Rezension

Viel Familiengeheimnis - wenig Versandhandel

Die Dame vom Versandhandel
von Ulrike Wolff

Bewertet mit 3 Sternen

** Kurt wusste genau, dass sein großer Bruder ihm etwas vormachte. Er und Fritz wollten ihn nur aus dem Weg haben, das war alles! So wie sonst auch, wenn sie etwas vorhatten, was keiner wissen sollte, und ihm einfach verboten mitzukommen. **

Titel und Klappentext führen einen leider in die Irre und suggerieren eine Geschichte über die Anfangsjahre des Versandhandels, doch in erster Linie steht ein Familiengeheimnis im Vordergrund und der Versandhandel meist weit im Hintergrund. 

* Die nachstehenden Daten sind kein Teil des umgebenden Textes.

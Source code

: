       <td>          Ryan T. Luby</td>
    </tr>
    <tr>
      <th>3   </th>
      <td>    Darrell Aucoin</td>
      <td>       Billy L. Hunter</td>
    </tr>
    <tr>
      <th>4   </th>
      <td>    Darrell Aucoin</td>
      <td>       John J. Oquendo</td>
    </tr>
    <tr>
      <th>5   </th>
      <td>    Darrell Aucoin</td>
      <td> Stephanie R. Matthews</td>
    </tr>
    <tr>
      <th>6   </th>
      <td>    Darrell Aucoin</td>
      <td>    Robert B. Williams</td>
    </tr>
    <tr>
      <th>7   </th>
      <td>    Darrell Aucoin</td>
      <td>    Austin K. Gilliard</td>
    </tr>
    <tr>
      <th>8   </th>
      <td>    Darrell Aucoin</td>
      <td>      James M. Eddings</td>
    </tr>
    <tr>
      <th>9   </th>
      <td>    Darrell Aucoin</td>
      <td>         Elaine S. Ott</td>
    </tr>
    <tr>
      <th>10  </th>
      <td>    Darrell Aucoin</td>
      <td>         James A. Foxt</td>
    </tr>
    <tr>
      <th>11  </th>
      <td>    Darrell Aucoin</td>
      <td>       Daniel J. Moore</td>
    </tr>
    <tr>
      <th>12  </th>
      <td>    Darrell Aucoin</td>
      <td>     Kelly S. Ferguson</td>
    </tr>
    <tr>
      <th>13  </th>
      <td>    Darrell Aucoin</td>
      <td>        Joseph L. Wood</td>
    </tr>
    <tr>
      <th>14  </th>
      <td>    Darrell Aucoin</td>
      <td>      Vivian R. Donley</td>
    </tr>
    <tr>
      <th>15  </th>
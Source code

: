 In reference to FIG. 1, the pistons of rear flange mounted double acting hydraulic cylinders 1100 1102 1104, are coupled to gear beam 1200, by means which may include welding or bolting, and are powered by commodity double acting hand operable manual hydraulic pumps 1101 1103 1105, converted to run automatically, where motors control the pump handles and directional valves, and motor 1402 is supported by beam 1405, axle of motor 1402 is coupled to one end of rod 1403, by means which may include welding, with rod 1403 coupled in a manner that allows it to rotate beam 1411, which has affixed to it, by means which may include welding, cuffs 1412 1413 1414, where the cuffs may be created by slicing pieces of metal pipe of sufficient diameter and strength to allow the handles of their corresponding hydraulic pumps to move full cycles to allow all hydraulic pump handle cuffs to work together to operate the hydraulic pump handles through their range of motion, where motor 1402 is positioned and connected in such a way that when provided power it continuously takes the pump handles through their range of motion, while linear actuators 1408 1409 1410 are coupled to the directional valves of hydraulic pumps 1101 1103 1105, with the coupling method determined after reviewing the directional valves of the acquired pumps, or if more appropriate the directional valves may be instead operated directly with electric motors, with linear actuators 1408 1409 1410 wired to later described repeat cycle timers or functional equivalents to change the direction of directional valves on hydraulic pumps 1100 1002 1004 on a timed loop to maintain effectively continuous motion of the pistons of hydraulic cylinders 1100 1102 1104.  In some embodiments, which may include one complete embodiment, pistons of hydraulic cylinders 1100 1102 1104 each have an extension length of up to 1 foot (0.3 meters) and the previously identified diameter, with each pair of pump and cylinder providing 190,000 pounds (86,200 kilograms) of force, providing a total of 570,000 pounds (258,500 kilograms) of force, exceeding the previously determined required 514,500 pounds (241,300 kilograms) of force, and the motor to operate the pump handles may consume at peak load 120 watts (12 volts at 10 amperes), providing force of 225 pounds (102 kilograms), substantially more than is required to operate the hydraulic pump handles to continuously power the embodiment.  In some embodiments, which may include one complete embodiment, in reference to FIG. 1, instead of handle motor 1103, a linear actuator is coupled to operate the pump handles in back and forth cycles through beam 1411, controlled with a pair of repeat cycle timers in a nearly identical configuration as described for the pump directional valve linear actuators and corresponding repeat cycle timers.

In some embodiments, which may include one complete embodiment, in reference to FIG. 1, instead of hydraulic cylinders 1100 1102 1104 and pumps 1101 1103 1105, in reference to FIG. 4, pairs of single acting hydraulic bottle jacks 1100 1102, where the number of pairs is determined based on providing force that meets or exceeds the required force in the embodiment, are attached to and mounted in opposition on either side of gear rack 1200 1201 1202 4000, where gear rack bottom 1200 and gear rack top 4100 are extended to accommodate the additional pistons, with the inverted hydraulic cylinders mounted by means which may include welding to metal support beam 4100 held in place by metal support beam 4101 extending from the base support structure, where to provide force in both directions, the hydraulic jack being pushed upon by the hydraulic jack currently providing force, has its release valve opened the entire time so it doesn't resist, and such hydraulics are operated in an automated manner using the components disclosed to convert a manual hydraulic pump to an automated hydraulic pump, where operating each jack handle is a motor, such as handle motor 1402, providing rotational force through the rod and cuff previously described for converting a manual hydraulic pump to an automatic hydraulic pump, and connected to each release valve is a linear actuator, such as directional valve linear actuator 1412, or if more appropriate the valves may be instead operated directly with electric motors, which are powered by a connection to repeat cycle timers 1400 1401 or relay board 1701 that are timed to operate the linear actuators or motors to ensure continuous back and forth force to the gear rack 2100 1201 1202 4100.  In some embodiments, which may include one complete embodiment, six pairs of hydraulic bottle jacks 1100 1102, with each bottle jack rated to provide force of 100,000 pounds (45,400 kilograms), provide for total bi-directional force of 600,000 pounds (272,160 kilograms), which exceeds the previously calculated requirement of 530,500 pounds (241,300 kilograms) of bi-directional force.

Nach den ersten rückblickenden Kapiteln von Kurts Kindheit in Polen und der Flucht nach Magdeburg, habe ich noch gehofft, die Story hat einfach nur eine lange Anlaufzeit. Doch schon bald wurde klar, worum es eigentlich geht - und das konnte mich weder überzeugen noch fesseln. Diese Familiengeschichte war recht langatmig, arg konstruiert und man wusste ziemlich schnell, worauf es hinausläuft - was die Sache aber weder besser noch spannender gemacht hat. 

Wirklich gut gefallen haben mir dagegen, die Szenen in denen es tatsächlich um den Versandhandel ging. Das Autorenduo fängt den Zeitgeist der 50/60iger Jahre sehr gekonnt ein. Nicht nur im Sittenbild, sondern man wird zurückversetzt in eine Zeit, in der die Versandhäuser boomten, neue Wege ausprobierten und Grenzen austesteten. Es gibt tolle kleine Einblicke, Werbeslogans, die einem so oder ähnlich noch in den Ohren klingen und auch einige bekannte Namen und Größen der Zeit. Das hat einen hohen Unterhaltungswert und hätte ich vom Titel her als Haupthandlung erwartet. 

Die Charaktere sind Kinder ihrer Zeit, dennoch blieben sie, bis auf Annie, insgesamt recht blass - wobei die Autoren es dennoch geschafft haben, Annie als starke Persönlichkeit rüberzubringen. Doch obwohl ich ihre Gedanken in Sachen Ehe, Beruf usw. absolut nachvollziehen konnte, so richtig warm wurde ich mit ihr nicht. 

Insgesamt bin ich von dem Roman etwas enttäuscht, weil ich mir mehr darunter versprochen hatte und das Titelthema von einem unglaubwürdigen Familienkonstrukt völlig überlagert wurde. Schade.